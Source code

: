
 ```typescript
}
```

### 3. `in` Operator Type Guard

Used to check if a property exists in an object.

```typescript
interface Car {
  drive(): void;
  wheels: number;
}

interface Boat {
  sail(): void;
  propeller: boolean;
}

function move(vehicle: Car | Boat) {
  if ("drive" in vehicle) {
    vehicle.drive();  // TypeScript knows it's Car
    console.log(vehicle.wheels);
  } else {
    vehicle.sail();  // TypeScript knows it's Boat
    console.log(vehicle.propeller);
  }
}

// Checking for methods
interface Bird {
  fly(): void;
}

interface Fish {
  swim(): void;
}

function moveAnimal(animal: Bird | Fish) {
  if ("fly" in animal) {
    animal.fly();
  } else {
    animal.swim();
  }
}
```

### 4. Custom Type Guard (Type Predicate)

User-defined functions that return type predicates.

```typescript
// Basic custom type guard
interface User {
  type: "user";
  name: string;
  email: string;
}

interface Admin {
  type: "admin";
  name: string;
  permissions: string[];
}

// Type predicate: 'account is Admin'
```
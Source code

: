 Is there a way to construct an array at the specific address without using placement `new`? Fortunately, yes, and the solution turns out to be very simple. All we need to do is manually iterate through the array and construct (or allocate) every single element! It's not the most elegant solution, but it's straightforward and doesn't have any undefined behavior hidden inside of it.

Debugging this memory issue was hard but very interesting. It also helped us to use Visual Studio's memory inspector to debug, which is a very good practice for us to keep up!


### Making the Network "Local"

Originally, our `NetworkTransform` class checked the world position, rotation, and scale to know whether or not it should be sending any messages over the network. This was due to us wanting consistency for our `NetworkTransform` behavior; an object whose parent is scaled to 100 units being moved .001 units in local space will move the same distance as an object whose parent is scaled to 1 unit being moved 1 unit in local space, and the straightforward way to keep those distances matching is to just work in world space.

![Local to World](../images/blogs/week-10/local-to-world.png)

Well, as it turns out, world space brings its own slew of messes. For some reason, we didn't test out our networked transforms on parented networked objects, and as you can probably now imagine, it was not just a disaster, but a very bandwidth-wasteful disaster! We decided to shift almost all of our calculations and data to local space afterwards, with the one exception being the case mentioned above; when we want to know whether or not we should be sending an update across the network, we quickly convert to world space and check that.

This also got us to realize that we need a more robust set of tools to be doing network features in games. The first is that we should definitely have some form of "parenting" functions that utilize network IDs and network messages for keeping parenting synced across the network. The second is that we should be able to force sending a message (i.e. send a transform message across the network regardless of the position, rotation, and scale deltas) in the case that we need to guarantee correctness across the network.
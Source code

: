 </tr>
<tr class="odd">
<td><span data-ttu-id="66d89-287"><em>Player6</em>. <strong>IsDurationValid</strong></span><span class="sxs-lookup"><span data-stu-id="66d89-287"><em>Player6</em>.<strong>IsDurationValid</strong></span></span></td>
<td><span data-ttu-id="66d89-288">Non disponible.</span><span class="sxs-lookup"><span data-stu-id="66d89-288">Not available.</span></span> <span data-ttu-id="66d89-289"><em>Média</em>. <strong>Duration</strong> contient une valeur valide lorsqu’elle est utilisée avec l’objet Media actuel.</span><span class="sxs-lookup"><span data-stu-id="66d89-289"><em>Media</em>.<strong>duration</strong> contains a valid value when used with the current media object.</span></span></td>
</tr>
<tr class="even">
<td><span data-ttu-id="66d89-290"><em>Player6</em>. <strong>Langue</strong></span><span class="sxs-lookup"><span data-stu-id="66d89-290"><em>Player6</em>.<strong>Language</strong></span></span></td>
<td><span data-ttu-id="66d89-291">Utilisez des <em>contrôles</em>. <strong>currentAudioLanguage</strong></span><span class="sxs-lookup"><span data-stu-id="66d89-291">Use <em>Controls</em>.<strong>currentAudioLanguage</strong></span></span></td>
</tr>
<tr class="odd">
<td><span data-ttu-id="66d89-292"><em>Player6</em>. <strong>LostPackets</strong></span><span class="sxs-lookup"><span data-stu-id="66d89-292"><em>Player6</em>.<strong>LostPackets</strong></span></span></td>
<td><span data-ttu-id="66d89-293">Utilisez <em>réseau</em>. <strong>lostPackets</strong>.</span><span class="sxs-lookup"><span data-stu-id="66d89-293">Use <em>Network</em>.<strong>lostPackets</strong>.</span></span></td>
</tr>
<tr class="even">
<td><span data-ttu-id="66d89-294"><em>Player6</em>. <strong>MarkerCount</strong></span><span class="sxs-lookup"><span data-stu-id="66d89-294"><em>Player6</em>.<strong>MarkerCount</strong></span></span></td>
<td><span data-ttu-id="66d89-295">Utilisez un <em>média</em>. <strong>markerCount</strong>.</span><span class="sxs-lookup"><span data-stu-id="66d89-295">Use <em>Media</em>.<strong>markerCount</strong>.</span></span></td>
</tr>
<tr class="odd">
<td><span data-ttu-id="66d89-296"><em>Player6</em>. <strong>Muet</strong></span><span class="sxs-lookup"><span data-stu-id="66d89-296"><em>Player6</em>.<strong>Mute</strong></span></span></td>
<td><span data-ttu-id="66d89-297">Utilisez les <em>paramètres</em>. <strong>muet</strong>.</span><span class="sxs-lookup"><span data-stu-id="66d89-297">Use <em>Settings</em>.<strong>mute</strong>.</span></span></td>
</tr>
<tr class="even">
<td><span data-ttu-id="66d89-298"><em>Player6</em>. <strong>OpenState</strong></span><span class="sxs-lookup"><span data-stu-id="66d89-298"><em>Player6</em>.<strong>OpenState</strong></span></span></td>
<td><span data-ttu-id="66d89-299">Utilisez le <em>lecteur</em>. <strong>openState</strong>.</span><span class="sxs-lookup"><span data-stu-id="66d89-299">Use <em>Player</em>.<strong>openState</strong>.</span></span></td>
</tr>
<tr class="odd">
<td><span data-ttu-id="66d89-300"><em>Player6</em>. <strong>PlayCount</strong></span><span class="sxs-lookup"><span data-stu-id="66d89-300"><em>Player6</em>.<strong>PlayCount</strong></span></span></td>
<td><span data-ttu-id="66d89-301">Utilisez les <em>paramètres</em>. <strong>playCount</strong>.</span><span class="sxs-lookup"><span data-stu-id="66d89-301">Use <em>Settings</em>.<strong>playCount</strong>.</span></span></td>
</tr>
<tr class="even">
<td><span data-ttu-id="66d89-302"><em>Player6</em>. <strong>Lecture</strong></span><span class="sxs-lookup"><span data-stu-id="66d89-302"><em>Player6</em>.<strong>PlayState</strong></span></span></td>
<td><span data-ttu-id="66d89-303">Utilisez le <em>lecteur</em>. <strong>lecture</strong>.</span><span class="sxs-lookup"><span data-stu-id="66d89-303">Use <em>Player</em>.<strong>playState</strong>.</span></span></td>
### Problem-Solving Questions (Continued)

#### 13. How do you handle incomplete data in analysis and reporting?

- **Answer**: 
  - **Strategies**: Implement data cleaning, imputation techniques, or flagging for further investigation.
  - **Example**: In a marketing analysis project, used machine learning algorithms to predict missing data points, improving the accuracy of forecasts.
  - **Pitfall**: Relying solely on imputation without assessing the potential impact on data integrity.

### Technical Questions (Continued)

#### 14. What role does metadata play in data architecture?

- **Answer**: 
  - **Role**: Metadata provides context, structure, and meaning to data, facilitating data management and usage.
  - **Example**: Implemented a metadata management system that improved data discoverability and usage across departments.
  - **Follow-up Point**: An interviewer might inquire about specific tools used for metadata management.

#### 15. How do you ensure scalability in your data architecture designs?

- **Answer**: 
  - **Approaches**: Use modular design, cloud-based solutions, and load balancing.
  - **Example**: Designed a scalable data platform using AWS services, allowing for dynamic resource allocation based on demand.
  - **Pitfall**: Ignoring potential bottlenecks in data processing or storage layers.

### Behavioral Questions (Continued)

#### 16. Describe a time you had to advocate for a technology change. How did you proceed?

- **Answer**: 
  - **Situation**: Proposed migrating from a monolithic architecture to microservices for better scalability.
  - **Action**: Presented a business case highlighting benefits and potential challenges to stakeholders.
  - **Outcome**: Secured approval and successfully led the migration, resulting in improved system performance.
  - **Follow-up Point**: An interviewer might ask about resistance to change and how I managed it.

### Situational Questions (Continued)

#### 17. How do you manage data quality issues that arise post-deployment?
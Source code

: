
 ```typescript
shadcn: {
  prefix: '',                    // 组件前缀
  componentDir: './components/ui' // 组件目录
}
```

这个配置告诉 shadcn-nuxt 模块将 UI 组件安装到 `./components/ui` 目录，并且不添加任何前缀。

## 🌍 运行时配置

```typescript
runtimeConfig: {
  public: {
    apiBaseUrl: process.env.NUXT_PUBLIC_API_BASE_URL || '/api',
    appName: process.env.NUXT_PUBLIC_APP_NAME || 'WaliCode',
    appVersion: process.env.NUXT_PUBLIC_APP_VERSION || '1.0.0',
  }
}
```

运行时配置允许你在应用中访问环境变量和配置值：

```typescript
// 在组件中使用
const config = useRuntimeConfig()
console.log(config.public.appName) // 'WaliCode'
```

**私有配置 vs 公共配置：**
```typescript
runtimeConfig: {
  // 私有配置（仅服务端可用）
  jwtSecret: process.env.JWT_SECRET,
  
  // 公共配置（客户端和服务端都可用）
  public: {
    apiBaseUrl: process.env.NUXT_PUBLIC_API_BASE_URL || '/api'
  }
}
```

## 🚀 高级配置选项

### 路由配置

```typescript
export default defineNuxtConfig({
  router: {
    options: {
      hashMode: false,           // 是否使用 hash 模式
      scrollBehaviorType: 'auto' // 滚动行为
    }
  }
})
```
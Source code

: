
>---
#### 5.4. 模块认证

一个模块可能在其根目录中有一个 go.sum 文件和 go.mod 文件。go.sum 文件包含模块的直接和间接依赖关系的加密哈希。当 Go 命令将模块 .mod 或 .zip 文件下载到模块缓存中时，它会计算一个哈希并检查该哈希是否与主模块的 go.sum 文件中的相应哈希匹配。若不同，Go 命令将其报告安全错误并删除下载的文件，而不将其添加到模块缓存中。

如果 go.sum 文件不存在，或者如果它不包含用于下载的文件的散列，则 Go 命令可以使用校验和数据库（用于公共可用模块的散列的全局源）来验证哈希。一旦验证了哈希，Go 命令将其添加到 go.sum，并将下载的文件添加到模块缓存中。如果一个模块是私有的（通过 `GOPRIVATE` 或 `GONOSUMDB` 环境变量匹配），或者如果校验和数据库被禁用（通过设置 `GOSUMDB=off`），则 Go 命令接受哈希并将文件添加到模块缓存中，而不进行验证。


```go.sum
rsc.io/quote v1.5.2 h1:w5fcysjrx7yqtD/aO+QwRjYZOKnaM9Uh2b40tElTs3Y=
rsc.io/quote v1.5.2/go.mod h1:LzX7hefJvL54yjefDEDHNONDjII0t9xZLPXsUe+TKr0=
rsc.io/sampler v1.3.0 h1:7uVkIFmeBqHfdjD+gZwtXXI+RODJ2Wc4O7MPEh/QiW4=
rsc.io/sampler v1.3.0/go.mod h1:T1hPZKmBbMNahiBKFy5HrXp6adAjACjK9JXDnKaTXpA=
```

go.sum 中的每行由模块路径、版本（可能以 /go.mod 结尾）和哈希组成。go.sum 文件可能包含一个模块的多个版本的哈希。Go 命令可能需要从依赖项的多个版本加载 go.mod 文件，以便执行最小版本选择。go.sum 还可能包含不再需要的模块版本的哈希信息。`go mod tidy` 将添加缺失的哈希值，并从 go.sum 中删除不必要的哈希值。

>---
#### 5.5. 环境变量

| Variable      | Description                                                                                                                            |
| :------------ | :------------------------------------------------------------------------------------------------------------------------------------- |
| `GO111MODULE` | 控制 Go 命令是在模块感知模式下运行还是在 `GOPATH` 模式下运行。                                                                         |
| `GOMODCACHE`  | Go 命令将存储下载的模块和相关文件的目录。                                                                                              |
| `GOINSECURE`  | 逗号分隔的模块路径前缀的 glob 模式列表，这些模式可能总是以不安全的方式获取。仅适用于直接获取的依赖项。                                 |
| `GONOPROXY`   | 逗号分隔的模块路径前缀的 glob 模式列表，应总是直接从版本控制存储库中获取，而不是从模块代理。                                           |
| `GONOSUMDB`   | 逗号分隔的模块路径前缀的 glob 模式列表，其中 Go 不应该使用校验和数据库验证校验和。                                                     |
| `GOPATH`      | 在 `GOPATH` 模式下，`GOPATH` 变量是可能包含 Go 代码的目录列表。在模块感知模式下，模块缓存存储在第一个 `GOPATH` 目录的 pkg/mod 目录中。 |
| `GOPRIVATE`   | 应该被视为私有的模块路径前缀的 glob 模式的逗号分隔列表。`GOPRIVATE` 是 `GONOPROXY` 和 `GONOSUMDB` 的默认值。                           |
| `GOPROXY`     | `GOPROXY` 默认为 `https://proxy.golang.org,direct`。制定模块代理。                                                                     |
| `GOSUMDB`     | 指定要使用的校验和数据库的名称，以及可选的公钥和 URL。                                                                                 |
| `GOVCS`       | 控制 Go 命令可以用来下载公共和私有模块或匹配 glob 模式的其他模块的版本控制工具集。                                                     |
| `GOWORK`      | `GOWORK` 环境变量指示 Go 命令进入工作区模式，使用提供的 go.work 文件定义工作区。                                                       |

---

WHAT TO PRODUCE:
Look through the data and gather every line with the string "drive" in it.

RESPONSE BELOW:
  drive(): void;
  if ("drive" in vehicle) {
    vehicle.drive();  // TypeScript knows it's Car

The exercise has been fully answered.